NUMBER OF PULL REQUESTS FOR KIBITER'S GITHUB REPOSITORY = 96


## Checking data consistency 

### Verifying that the only category is "pull_request"

In [6]:
#creating a set to keep only unique values
categories = set()
with open('kibiter-pull-requests.json') as pullrs_file:
    for line in pullrs_file:
        pull_r = json.loads(line)
        categories.add(pull_r['category'])
        
#printing unique values      
print (categories)

{'pull_request'}


## Counting and displaying distinct users who made pull requests to Kibiter repository

In [12]:
#creating a set to keep only unique values
distinct_contributors = set()

##opening and traversing the pull requests file
with open('kibiter-pull-requests.json') as pullrs_file:
    for line in pullrs_file:
        pull_r = json.loads(line)
        distinct_contributors.add(pull_r['data']['user_data']['name'])
        
print ('NAMES OF DIFFERENT PULL REQUESTERS TO THE KIBITER REPO \n \n')

for author in distinct_contributors:
    print (author)
    
print ("\nTOTAL DISTINCT PULL REQUESTERS TO THE REPO " + str(len(distinct_contributors)))

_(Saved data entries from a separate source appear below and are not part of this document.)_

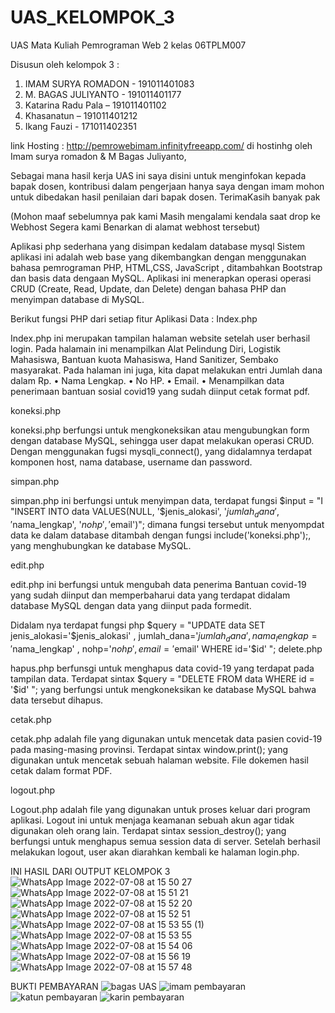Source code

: # UAS_KELOMPOK_3
UAS Mata Kuliah Pemrograman Web 2 
kelas 06TPLM007

Disusun oleh kelompok 3 :

1. IMAM SURYA ROMADON - 191011401083
2. M. BAGAS JULIYANTO - 191011401177
3. Katarina Radu Pala – 191011401102
4. Khasanatun – 191011401212
5. Ikang Fauzi - 171011402351


link Hosting :	http://pemrowebimam.infinityfreeapp.com/ di hostinhg oleh Imam surya romadon & M Bagas Juliyanto,

Sebagai mana hasil kerja UAS ini saya disini untuk menginfokan kepada bapak dosen, kontribusi dalam pengerjaan hanya saya dengan imam mohon untuk dibedakan hasil penilaian dari bapak dosen. 
TerimaKasih banyak pak

(Mohon maaf sebelumnya pak kami Masih mengalami kendala saat drop ke Webhost Segera kami Benarkan di alamat webhost tersebut)


Aplikasi php sederhana yang disimpan kedalam database mysql
Sistem aplikasi ini adalah web base yang dikembangkan dengan menggunakan bahasa pemrograman PHP, HTML,CSS, JavaScript , ditambahkan  Bootstrap dan basis data dengaan MySQL. 
Aplikasi ini menerapkan operasi operasi CRUD (Create, Read, Update, dan Delete) dengan bahasa PHP dan menyimpan database di MySQL.

Berikut fungsi PHP dari setiap fitur Aplikasi Data :
Index.php

Index.php ini merupakan tampilan halaman website setelah user berhasil login. Pada halamain ini menampilkan Alat Pelindung Diri, Logistik Mahasiswa, Bantuan kuota Mahasiswa, Hand Sanitizer, Sembako masyarakat. Pada halaman ini juga, kita dapat melakukan entri Jumlah dana dalam Rp.
• Nama Lengkap.
• No HP.
• Email.
• Menampilkan data penerimaan bantuan sosial covid19 yang sudah diinput cetak format pdf.

koneksi.php

koneksi.php berfungsi untuk mengkoneksikan atau mengubungkan form dengan database MySQL, 
sehingga user dapat melakukan operasi CRUD. Dengan menggunakan fugsi mysqli_connect(), yang didalamnya terdapat komponen host, nama database, username dan password.

simpan.php
 
simpan.php ini berfungsi untuk menyimpan data, terdapat fungsi $input = "I "INSERT INTO data VALUES(NULL, '$jenis_alokasi', '$jumlah_dana', '$nama_lengkap', '$nohp', '$email')"; dimana fungsi tersebut untuk menyompdat data ke dalam database ditambah dengan fungsi  include('koneksi.php');, yang menghubungkan ke database MySQL.

edit.php
 
edit.php ini berfungsi untuk mengubah data penerima Bantuan covid-19 yang sudah diinput dan memperbaharui data yang terdapat didalam database MySQL dengan data yang diinput pada formedit. 
 
Didalam nya terdapat fungsi php $query = "UPDATE data SET jenis_alokasi='$jenis_alokasi' , jumlah_dana='$jumlah_dana' , nama_lengkap='$nama_lengkap' , nohp='$nohp', email='$email' WHERE id='$id' ";
delete.php
 
hapus.php berfunsgi untuk menghapus data covid-19 yang terdapat pada tampilan data. Terdapat sintax $query = "DELETE FROM data WHERE id = '$id' "; yang berfungsi untuk mengkoneksikan ke database MySQL bahwa data tersebut dihapus.

cetak.php
 
cetak.php adalah file yang digunakan untuk mencetak data pasien covid-19 pada masing-masing provinsi. Terdapat sintax window.print(); yang digunakan untuk mencetak sebuah halaman website. File dokemen hasil cetak dalam format PDF.

logout.php
 
Logout.php adalah file yang digunakan untuk proses keluar dari program aplikasi. Logout ini untuk menjaga keamanan sebuah akun agar tidak digunakan oleh orang lain. Terdapat sintax session_destroy(); yang berfungsi untuk  menghapus semua session data di server. 
Setelah berhasil melakukan logout, user akan diarahkan kembali ke halaman login.php.


INI HASIL DARI OUTPUT KELOMPOK 3 
![WhatsApp Image 2022-07-08 at 15 50 27](https://user-images.githubusercontent.com/103942647/177962866-638981bf-37f2-4d03-9b4d-09ea40336b7f.jpeg)
![WhatsApp Image 2022-07-08 at 15 51 21](https://user-images.githubusercontent.com/103942647/177962877-21d79d69-219c-4197-a6e7-15cac5def4a9.jpeg)
![WhatsApp Image 2022-07-08 at 15 52 20](https://user-images.githubusercontent.com/103942647/177962881-0d29060a-8c57-45c8-8f23-581e6c4f0429.jpeg)
![WhatsApp Image 2022-07-08 at 15 52 51](https://user-images.githubusercontent.com/103942647/177962885-70ede979-eef9-4818-9c1c-3a1b0522a056.jpeg)
![WhatsApp Image 2022-07-08 at 15 53 55 (1)](https://user-images.githubusercontent.com/103942647/177962888-c24f33f0-1021-4fb0-9f20-7d1e53a4aa8d.jpeg)
![WhatsApp Image 2022-07-08 at 15 53 55](https://user-images.githubusercontent.com/103942647/177962892-921a6eb9-7f65-49fd-a454-50046f0627c5.jpeg)
![WhatsApp Image 2022-07-08 at 15 54 06](https://user-images.githubusercontent.com/103942647/177962897-96e6787e-301f-4a52-9a07-eceed891014d.jpeg)
![WhatsApp Image 2022-07-08 at 15 56 19](https://user-images.githubusercontent.com/103942647/177962902-33602be8-d395-46ef-8f9c-2d2daac0c794.jpeg)
![WhatsApp Image 2022-07-08 at 15 57 48](https://user-images.githubusercontent.com/103942647/177962909-520f1c89-9d79-43e0-8cc9-8bd9ce96465a.jpeg)



BUKTI PEMBAYARAN
![bagas UAS](https://user-images.githubusercontent.com/103942647/177918729-0391f005-4103-4983-9b2e-0658d15adb09.png)
![imam pembayaran](https://user-images.githubusercontent.com/103942647/177918734-5aa337fc-df72-4541-a394-e75241a75568.png)
![katun pembayaran](https://user-images.githubusercontent.com/103942647/177918724-13258909-25eb-468d-a97d-6217259c40b2.jpg)
![karin pembayaran](https://user-images.githubusercontent.com/103942647/177918736-4be47483-f8ec-4113-a079-843b480b5f6b.jpg)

NAMES OF DIFFERENT PULL REQUESTERS TO THE KIBITER REPO 
 

Ana Jimenez Santamaria
David Muriel
David Pose Fernández
Manrique Lopez
David Moreno Lumbreras
Luis Cañas-Díaz
Alvaro del Castillo

TOTAL DISTINCT PULL REQUESTERS TO THE REPO 7


## Counting merged and non-merged pull requests

In [13]:
merged_prs = 0
with open('kibiter-pull-requests.json') as pullrs_file:
    for line in pullrs_file:
        pull_r = json.loads(line)
        if (pull_r['data']['merged'] == True):
            merged_prs = merged_prs + 1
        
print ("Merged Pull Requests = " + str(merged_prs))
print ("Non Merged Pull Requests = " + str(total_prs - merged_prs))

Merged Pull Requests = 79
Non Merged Pull Requests = 17


## Displaying users with non-merged pull requests

In [14]:
non_mrgd_users = set()
with open('kibiter-pull-requests.json') as pullrs_file:
    for line in pullrs_file:
        pull_r = json.loads(line)
        if (pull_r['data']['merged'] == False):
            non_mrgd_users.add(pull_r['data']['user_data']['name'])
            
print("DISTINCT USERS WITH NON-MERGED PULL REQUESTS \n\n")
for user in non_mrgd_users:
    print (user)

DISTINCT USERS WITH NON-MERGED PULL REQUESTS 


David Pose Fernández
Manrique Lopez
Luis Cañas-Díaz
David Moreno Lumbreras